Search code examples
gitsshgo-git

In Go Git, how to authenticate using the SSH agent?

I've set up Git with SSH following https://docs.github.com/en/authentication/connecting-to-github-with-ssh; specifically, I've added my key to the SSH agent following https://docs.github.com/en/authentication/connecting-to-github-with-ssh/generating-a-new-ssh-key-and-adding-it-to-the-ssh-agent#adding-your-ssh-key-to-the-ssh-agent.

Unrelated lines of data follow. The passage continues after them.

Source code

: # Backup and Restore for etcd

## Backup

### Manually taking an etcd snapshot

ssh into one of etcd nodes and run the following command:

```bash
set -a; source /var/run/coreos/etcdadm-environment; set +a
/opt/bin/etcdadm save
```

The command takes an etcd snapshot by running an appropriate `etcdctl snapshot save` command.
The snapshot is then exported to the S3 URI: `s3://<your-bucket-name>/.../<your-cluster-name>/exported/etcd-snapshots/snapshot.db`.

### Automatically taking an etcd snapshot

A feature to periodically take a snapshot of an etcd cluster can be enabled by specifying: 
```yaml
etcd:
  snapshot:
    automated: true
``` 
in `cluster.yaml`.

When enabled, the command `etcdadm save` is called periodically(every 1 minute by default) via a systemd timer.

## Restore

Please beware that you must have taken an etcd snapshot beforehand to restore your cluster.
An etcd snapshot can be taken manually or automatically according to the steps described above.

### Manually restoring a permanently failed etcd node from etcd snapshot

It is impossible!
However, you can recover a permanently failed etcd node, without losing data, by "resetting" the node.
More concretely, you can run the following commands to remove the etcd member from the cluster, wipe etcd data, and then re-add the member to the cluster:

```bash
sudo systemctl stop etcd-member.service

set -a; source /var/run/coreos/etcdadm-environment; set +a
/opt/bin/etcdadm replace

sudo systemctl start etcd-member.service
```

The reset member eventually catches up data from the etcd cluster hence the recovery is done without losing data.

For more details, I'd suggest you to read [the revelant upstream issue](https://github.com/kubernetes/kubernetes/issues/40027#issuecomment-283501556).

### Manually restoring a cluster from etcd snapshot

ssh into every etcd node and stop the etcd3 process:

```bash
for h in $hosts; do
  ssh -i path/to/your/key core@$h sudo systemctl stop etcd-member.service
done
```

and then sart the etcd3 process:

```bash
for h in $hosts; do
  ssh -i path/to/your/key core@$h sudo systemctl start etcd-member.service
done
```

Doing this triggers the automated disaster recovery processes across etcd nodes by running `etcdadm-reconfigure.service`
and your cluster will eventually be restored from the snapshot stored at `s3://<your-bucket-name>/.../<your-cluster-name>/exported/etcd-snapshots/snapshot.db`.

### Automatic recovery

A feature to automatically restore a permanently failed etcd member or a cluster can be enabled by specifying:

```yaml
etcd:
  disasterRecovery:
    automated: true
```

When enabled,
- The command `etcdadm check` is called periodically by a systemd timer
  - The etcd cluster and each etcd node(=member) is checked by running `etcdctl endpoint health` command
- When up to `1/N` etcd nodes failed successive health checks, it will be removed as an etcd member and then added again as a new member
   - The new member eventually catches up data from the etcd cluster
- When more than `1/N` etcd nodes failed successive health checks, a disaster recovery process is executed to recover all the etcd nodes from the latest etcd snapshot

I'd like to use go-git and have tried the following example (following this comment):

package main

import (
    "log"
    "os"

    "github.com/go-git/go-git/v5"
    "github.com/go-git/go-git/v5/plumbing/transport/ssh"
)

func main() {
    authMethod, err := ssh.DefaultAuthBuilder("keymaster")
    if err != nil {
        log.Fatalf("default auth builder: %v", err)
    }

    if _, err := git.PlainClone("/tmp/foo", false, &git.CloneOptions{
        URL:      "[email protected]:org/repo.git",
        Progress: os.Stdout,
        Auth:     authMethod,
    }); err != nil {
        log.Fatalf("plain clone: %v", err)
    }
}

However, when I run it I get the following error:

> go run main.go
2023/02/20 06:55:25 plain clone: ssh: handshake failed: ssh: unable to authenticate, attempted methods [none publickey], no supported methods remain
exit status 1

It would appear from https://github.com/go-git/go-git/blob/c35b8082c863f2106de1c3c95ba9ed21d30f9371/plumbing/transport/ssh/common.go#L37-L39 that DefaultAuthBuilder is just an alias for NewSSHAgentAuth, but it is unclear to me how to provide the correct username to obtain the auth method. Does anyone know how to do this?

Solution

  • It looks like the simplest way to get go-git to authenticate using your agent is to let it pick an authentication method by itself. The following seems to work perfectly:

    package main

import (
  "log"
  "os"

  "github.com/go-git/go-git/v5"
)

func main() {
  repo := os.Args[1]
  dir := os.Args[2]

  if _, err := git.PlainClone(dir, false, &git.CloneOptions{
    URL:      repo,
    Progress: os.Stdout,
  }); err != nil {
    log.Fatalf("plain clone: %v", err)
  }
}

    If I point this at a private repository (./gg [email protected]/larsks/somepriverepo myrepo), it successfully authenticates using a key from my agent and produces a local clone of the repository.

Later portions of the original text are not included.